PTZ (pan, tilt, zoom) cameras can be used with this system. However the system lacks the connections to control the motorized functions of the cameras. In other words, if a PTZ camera is used, only the video coming from the camera is used. This is a little good news if you want to use an existing camera which is already mounted. Just connect the new wires or use the old ones if less than 60 feet.
- 8 bullet style weatherproof cameras
- 8 60′ cables
- 8 camera brackets
- 2 AC power adapters for cameras
- 2 4-way power splitters for cameras
- 1 AC power adapter for the DVR
- HDMI cable
- remote control
- width: 18 inches
- depth: 12 inches
- height: 14 inches
- weight: 4.8 pounds
- easy to install with just a few tools
- everything included
- remotely monitor video in real time from any device
- 50′ night vision in no/low light
- weatherproof cameras
- upgradeable hard drive
- no built-in microphone on camera
- no power indicator on cameras
- 60′ foot cables often aren’t long enough – have to buy longer ones
- separate power supply for any camera extended beyond 60′
- need different types of cables if extended beyond 180′
The Q-See QT228-8B5-5 Security Surveillance DVR System has received many very good reviews by customers with 86% of them giving the system a 4- or 5-star rating. The most common compliment from customers is that the DVR camera system is very easy to install and use. But there are some complaints about the image quality not being good enough with washed out, faded colors.
The problem with picture quality can possibly be caused by several factors. Customers fail to remember this is a 480 TVL camera system. As with televisions, 480 lines is not high definition. Although the DVR supports HDMI, this connection is showing images that aren’t HD. So no matter what you use for viewing, the images will always be 480 TVL.
Faded color can have something to do with camera placement and the amount of light reaching the camera lens. The same holds true with night vision. Night vision can work for up to 50 feet. But the more ambient light around, the better and further the night vision will work. In this case, low light is more helpful than having no light at all.
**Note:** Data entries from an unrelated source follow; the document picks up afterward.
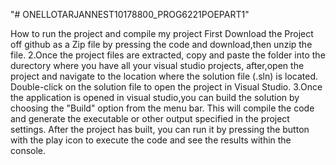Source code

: "# ONELLOTARJANNEST10178800_PROG6221POEPART1" 

How to run the project and compile my project
First Download the Project off github as a Zip file by pressing the code and download,then unzip the file.
2.Once the project files are extracted, copy and paste the folder into the durectory where you have all your visual studio projects, after,open the project and navigate to the location where the solution file (.sln) is located. Double-click on the solution file to open the project in Visual Studio.
3.Once the application is opened in visual studio,you can build the solution by choosing the "Build" option from the menu bar. This will compile the code and generate the executable or other output  specified in the project settings. After the project has built, you can run it by pressing the button with the play icon to execute the code and see the results within the console.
This is a bundled package which has several benefits over buying individual components. The biggest benefit is overall cost savings. When comparing this system with the cost of the DVR alone, it is easy to see the savings. With an added $70 to $100 to the price, all the cameras, wires, and hardware are included. Plus, there is no need to spend time searching for the additional cameras and hardware needed. If this search would involve going to another store locally, the added cost in gas could be a consideration.
The Choice Is Clear
Overall, the Q-See QT228-8B5-5 Security Surveillance DVR System is a very good choice especially for someone who has never installed or used a surveillance system before. The included cameras, wiring, and mounting hardware make it simple enough that a complete novice can install and setup in just a few hours. But the system is powerful enough to allow more advanced users to benefit from the extra features. Using this system, anyone can arm themselves with a relatively inexpensive tool to protect their family, home, and property.